In both multiplayer and single-player modes, all players receive a ticking income of points to spend on deployable units, such as infantry, artillery, tanks, reconnaissance units, air defense units, attack helicopters, helicopter-borne infantry, and aircraft. The units available to the player depend on their chosen battlegroup. Various battlegroups have different specializations, such as a focus on infantry combat or combined arms warfare. Some basic unit functions can be assigned to the AI, but a majority of actions are done by the player. Units are controlled in real time.

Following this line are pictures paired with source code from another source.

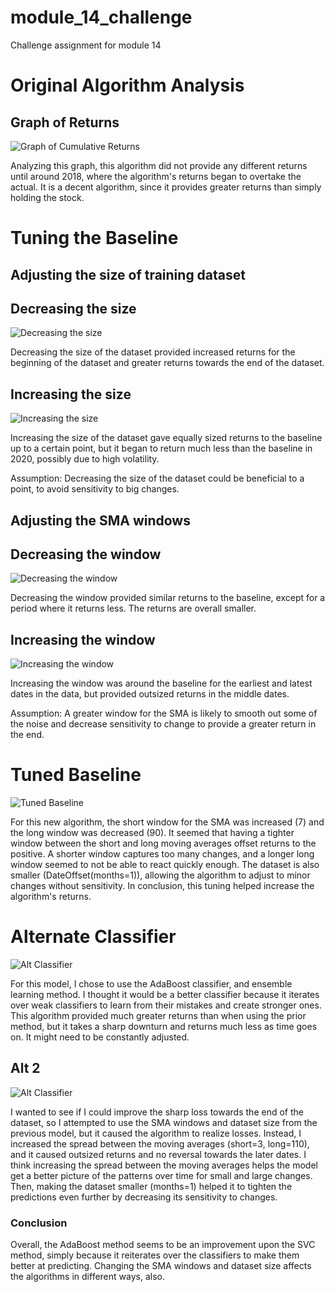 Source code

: # module_14_challenge
Challenge assignment for module 14


# Original Algorithm Analysis

## Graph of Returns
![Graph of Cumulative Returns](Starter_Code/Resources/baseline.png)

Analyzing this graph, this algorithm did not provide any different returns until around 2018, where the algorithm's returns began to overtake the actual.  It is a decent algorithm, since it provides greater returns than simply holding the stock.



# Tuning the Baseline

## Adjusting the size of training dataset

## Decreasing the size
![Decreasing the size](Starter_Code/Resources/tuned_dataset_size_smaller.png)

Decreasing the size of the dataset provided increased returns for the beginning of the dataset and greater returns towards the end of the dataset.

## Increasing the size
![Increasing the size](Starter_Code/Resources/tuned_dataset_size_larger.png)

Increasing the size of the dataset gave equally sized returns to the baseline up to a certain point, but it began to return much less than the baseline in 2020, possibly due to high volatility.


Assumption: Decreasing the size of the dataset could be beneficial to a point, to avoid sensitivity to big changes.



## Adjusting the SMA windows

## Decreasing the window
![Decreasing the window](Starter_Code/Resources/tuned_sma_fewer.png)

Decreasing the window provided similar returns to the baseline, except for a period where it returns less. The returns are overall smaller. 


## Increasing the window
![Increasing the window](Starter_Code/Resources/tuned_sma_greater.png)

Increasing the window was around the baseline for the earliest and latest dates in the data, but provided outsized returns in the middle dates.

Assumption:  A greater window for the SMA is likely to smooth out some of the noise and decrease sensitivity to change to provide a greater return in the end.


# Tuned Baseline
![Tuned Baseline](Starter_Code/Resources/tuned_baseline.png)

For this new algorithm, the short window for the SMA was increased (7) and the long window was decreased (90).  It seemed that having a tighter window between the short and long moving averages offset returns to the positive.  A shorter window captures too many changes, and a longer long window seemed to not be able to react quickly enough.  The dataset is also smaller (DateOffset(months=1)), allowing the algorithm to adjust to minor changes without sensitivity.  In conclusion, this tuning helped increase the algorithm's returns.



# Alternate Classifier

![Alt Classifier](Starter_Code/Resources/alt_classifier.png)

For this model, I chose to use the AdaBoost classifier, and ensemble learning method.  I thought it would be a better classifier because it iterates over weak classifiers to learn from their mistakes and create stronger ones.  This algorithm provided much greater returns than when using the prior method, but it takes a sharp downturn and returns much less as time goes on.  It might need to be constantly adjusted.

## Alt 2

![Alt Classifier](Starter_Code/Resources/alt_classifier_2.png)

I wanted to see if I could improve the sharp loss towards the end of the dataset, so I attempted to use the SMA windows and dataset size from the previous model, but it caused the algorithm to realize losses.  Instead, I increased the spread between the moving averages (short=3, long=110), and it caused outsized returns and no reversal towards the later dates.  I think increasing the spread between the moving averages helps the model get a better picture of the patterns over time for small and large changes.  Then, making the dataset smaller (months=1) helped it to tighten the predictions even further by decreasing its sensitivity to changes.

### Conclusion

Overall, the AdaBoost method seems to be an improvement upon the SVC method, simply because it reiterates over the classifiers to make them better at predicting.  Changing the SMA windows and dataset size affects the algorithms in different ways, also.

The playable formations (known as 'Battlegroups') in game are inspired from the orders of battle of divisions, regiments, and some corps that would have likely engaged each other during the initial stages of war along the German border in the year 1989, such as the American 11th Armored Cavalry Regiment or the Soviet 79th Guards Tank Division. NATO forces are exclusively those based out of CENTAG, the NATO formation which served in Central Europe, especially Germany.

While the tactical gameplay is similar to Wargame, Warno has received considerable quality of life improvements and gameplay changes seen in the Steel Division titles, including allowing the AI to carry out smart orders for player units, the reworked deck system incorporating the orders of battle of in-game divisions, and variants and traits of units in the armory. Warno also incorporated dedicated single-player content, such as (turn-based) Army General campaigns and (real-time) Operations, from Steel Division 2. The game includes a basic map editor for player use which allows for simple asset manipulation.

==Plot==
The story of Warno takes place in an alternate world of 1989. The point of divergence is in April 1987 when hardliners stage a coup against Mikhail Gorbachev due to his perestroika reforms. The Communist Party, KGB, and Soviet Army form a troika to restore glory to the Soviet Union. Unrest in the Baltic and Armenia is crushed and, spurred on by the inaction of the West, the USSR launches a takeover of Finland, installing a pro-Soviet government and bringing that country firmly in their sphere of influence. This spurs the West, led by the United States under Ronald Reagan, to increase military spending. Western sanctions and increased military spending leads to food shortages and an oil crisis in the Soviet Union. Meanwhile, NATO plans to conduct a larger than ever Exercise Reforger in September 1989, which the paranoid troika fears is a cover for conflict. Under the cover of their own Zapad exercise in the summer, the Warsaw Pact prepares to strike first.

Across the Inner German Border and the other borders between NATO countries and those of the Warsaw Pact, attacks erupt.